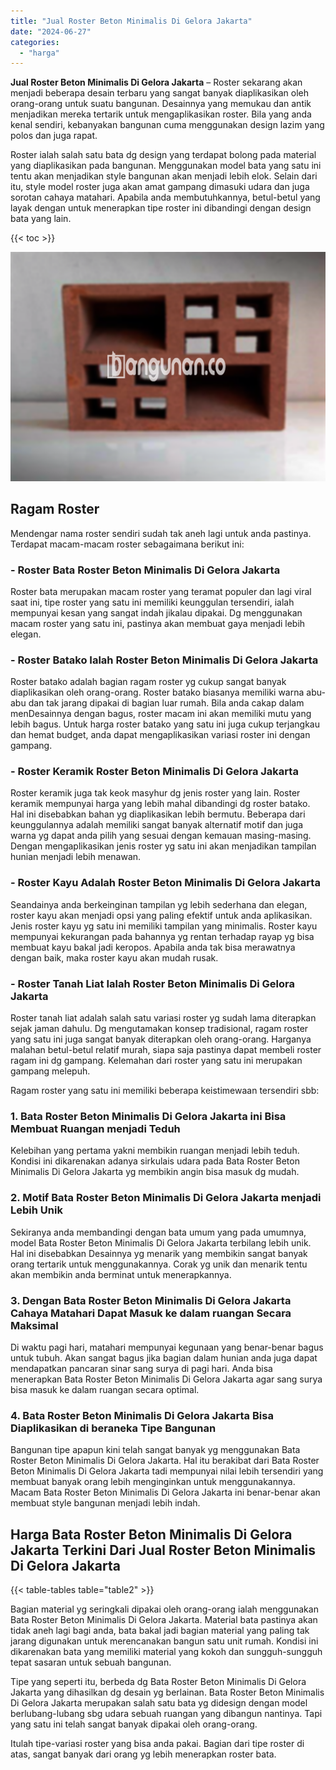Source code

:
 ```yaml
---
title: "Jual Roster Beton Minimalis Di Gelora Jakarta"
date: "2024-06-27"
categories: 
  - "harga"
---
```


**Jual Roster Beton Minimalis Di Gelora Jakarta** – Roster sekarang akan menjadi beberapa desain terbaru yang sangat banyak diaplikasikan oleh orang-orang untuk suatu bangunan. Desainnya yang memukau dan antik menjadikan mereka tertarik untuk mengaplikasikan roster. Bila yang anda kenal sendiri, kebanyakan bangunan cuma menggunakan design lazim yang polos dan juga rapat.

Roster ialah salah satu bata dg design yang terdapat bolong pada material yang diaplikasikan pada bangunan. Menggunakan model bata yang satu ini tentu akan menjadikan style bangunan akan menjadi lebih elok. Selain dari itu, style model roster juga akan amat gampang dimasuki udara dan juga sorotan cahaya matahari. Apabila anda membutuhkannya, betul-betul yang layak dengan untuk menerapkan tipe roster ini dibandingi dengan design bata yang lain.

{{< toc >}}

![Jual Roster Beton Minimalis Di Gelora Jakarta](/images/bata-roster-minimalis-09.png)

## Ragam Roster

Mendengar nama roster sendiri sudah tak aneh lagi untuk anda pastinya. Terdapat macam-macam roster sebagaimana berikut ini:

### \- Roster Bata Roster Beton Minimalis Di Gelora Jakarta

Roster bata merupakan macam roster yang teramat populer dan lagi viral saat ini, tipe roster yang satu ini memiliki keunggulan tersendiri, ialah mempunyai kesan yang sangat indah jikalau dipakai. Dg menggunakan macam roster yang satu ini, pastinya akan membuat gaya menjadi lebih elegan.

### \- Roster Batako Ialah Roster Beton Minimalis Di Gelora Jakarta

Roster batako adalah bagian ragam roster yg cukup sangat banyak diaplikasikan oleh orang-orang. Roster batako biasanya memiliki warna abu-abu dan tak jarang dipakai di bagian luar rumah. Bila anda cakap dalam menDesainnya dengan bagus, roster macam ini akan memiliki mutu yang lebih bagus. Untuk harga roster batako yang satu ini juga cukup terjangkau dan hemat budget, anda dapat mengaplikasikan variasi roster ini dengan gampang.

### \- Roster Keramik Roster Beton Minimalis Di Gelora Jakarta

Roster keramik juga tak keok masyhur dg jenis roster yang lain. Roster keramik mempunyai harga yang lebih mahal dibandingi dg roster batako. Hal ini disebabkan bahan yg diaplikasikan lebih bermutu. Beberapa dari keunggulannya adalah memiliki sangat banyak alternatif motif dan juga warna yg dapat anda pilih yang sesuai dengan kemauan masing-masing. Dengan mengaplikasikan jenis roster yg satu ini akan menjadikan tampilan hunian menjadi lebih menawan.

### \- Roster Kayu Adalah Roster Beton Minimalis Di Gelora Jakarta

Seandainya anda berkeinginan tampilan yg lebih sederhana dan elegan, roster kayu akan menjadi opsi yang paling efektif untuk anda aplikasikan. Jenis roster kayu yg satu ini memiliki tampilan yang minimalis. Roster kayu mempunyai kekurangan pada bahannya yg rentan terhadap rayap yg bisa membuat kayu bakal jadi keropos. Apabila anda tak bisa merawatnya dengan baik, maka roster kayu akan mudah rusak.

### \- Roster Tanah Liat Ialah Roster Beton Minimalis Di Gelora Jakarta

Roster tanah liat adalah salah satu variasi roster yg sudah lama diterapkan sejak jaman dahulu. Dg mengutamakan konsep tradisional, ragam roster yang satu ini juga sangat banyak diterapkan oleh orang-orang. Harganya malahan betul-betul relatif murah, siapa saja pastinya dapat membeli roster ragam ini dg gampang. Kelemahan dari roster yang satu ini merupakan gampang melepuh.

Ragam roster yang satu ini memiliki beberapa keistimewaan tersendiri sbb:

### 1\. Bata Roster Beton Minimalis Di Gelora Jakarta ini Bisa Membuat Ruangan menjadi Teduh

Kelebihan yang pertama yakni membikin ruangan menjadi lebih teduh. Kondisi ini dikarenakan adanya sirkulais udara pada Bata Roster Beton Minimalis Di Gelora Jakarta yg membikin angin bisa masuk dg mudah.

### 2\. Motif Bata Roster Beton Minimalis Di Gelora Jakarta menjadi Lebih Unik

Sekiranya anda membandingi dengan bata umum yang pada umumnya, model Bata Roster Beton Minimalis Di Gelora Jakarta terbilang lebih unik. Hal ini disebabkan Desainnya yg menarik yang membikin sangat banyak orang tertarik untuk menggunakannya. Corak yg unik dan menarik tentu akan membikin anda berminat untuk menerapkannya.

### 3\. Dengan Bata Roster Beton Minimalis Di Gelora Jakarta Cahaya Matahari Dapat Masuk ke dalam ruangan Secara Maksimal

Di waktu pagi hari, matahari mempunyai kegunaan yang benar-benar bagus untuk tubuh. Akan sangat bagus jika bagian dalam hunian anda juga dapat mendapatkan pancaran sinar sang surya di pagi hari. Anda bisa menerapkan Bata Roster Beton Minimalis Di Gelora Jakarta agar sang surya bisa masuk ke dalam ruangan secara optimal.

### 4\. Bata Roster Beton Minimalis Di Gelora Jakarta Bisa Diaplikasikan di beraneka Tipe Bangunan

Bangunan tipe apapun kini telah sangat banyak yg menggunakan Bata Roster Beton Minimalis Di Gelora Jakarta. Hal itu berakibat dari Bata Roster Beton Minimalis Di Gelora Jakarta tadi mempunyai nilai lebih tersendiri yang membuat banyak orang lebih menginginkan untuk menggunakannya. Macam Bata Roster Beton Minimalis Di Gelora Jakarta ini benar-benar akan membuat style bangunan menjadi lebih indah.

## Harga Bata Roster Beton Minimalis Di Gelora Jakarta Terkini Dari Jual Roster Beton Minimalis Di Gelora Jakarta

{{< table-tables table="table2" >}}

Bagian material yg seringkali dipakai oleh orang-orang ialah menggunakan Bata Roster Beton Minimalis Di Gelora Jakarta. Material bata pastinya akan tidak aneh lagi bagi anda, bata bakal jadi bagian material yang paling tak jarang digunakan untuk merencanakan bangun satu unit rumah. Kondisi ini dikarenakan bata yang memiliki material yang kokoh dan sungguh-sungguh tepat sasaran untuk sebuah bangunan.

Tipe yang seperti itu, berbeda dg Bata Roster Beton Minimalis Di Gelora Jakarta yang dihasilkan dg desain yg berlainan. Bata Roster Beton Minimalis Di Gelora Jakarta merupakan salah satu bata yg didesign dengan model berlubang-lubang sbg udara sebuah ruangan yang dibangun nantinya. Tapi yang satu ini telah sangat banyak dipakai oleh orang-orang.

Itulah tipe-variasi roster yang bisa anda pakai. Bagian dari tipe roster di atas, sangat banyak dari orang yg lebih menerapkan roster bata.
========================================================================
» Task
Everything in the material above from the line that has "### \- Roster Keramik" through the line that has "### \- Roster Kayu" must be duplicated exactly, with no other lines given.

» Response to the task
### \- Roster Keramik Roster Beton Minimalis Di Gelora Jakarta

Roster keramik juga tak keok masyhur dg jenis roster yang lain. Roster keramik mempunyai harga yang lebih mahal dibandingi dg roster batako. Hal ini disebabkan bahan yg diaplikasikan lebih bermutu. Beberapa dari keunggulannya adalah memiliki sangat banyak alternatif motif dan juga warna yg dapat anda pilih yang sesuai dengan kemauan masing-masing. Dengan mengaplikasikan jenis roster yg satu ini akan menjadikan tampilan hunian menjadi lebih menawan.

### \- Roster Kayu Adalah Roster Beton Minimalis Di Gelora Jakarta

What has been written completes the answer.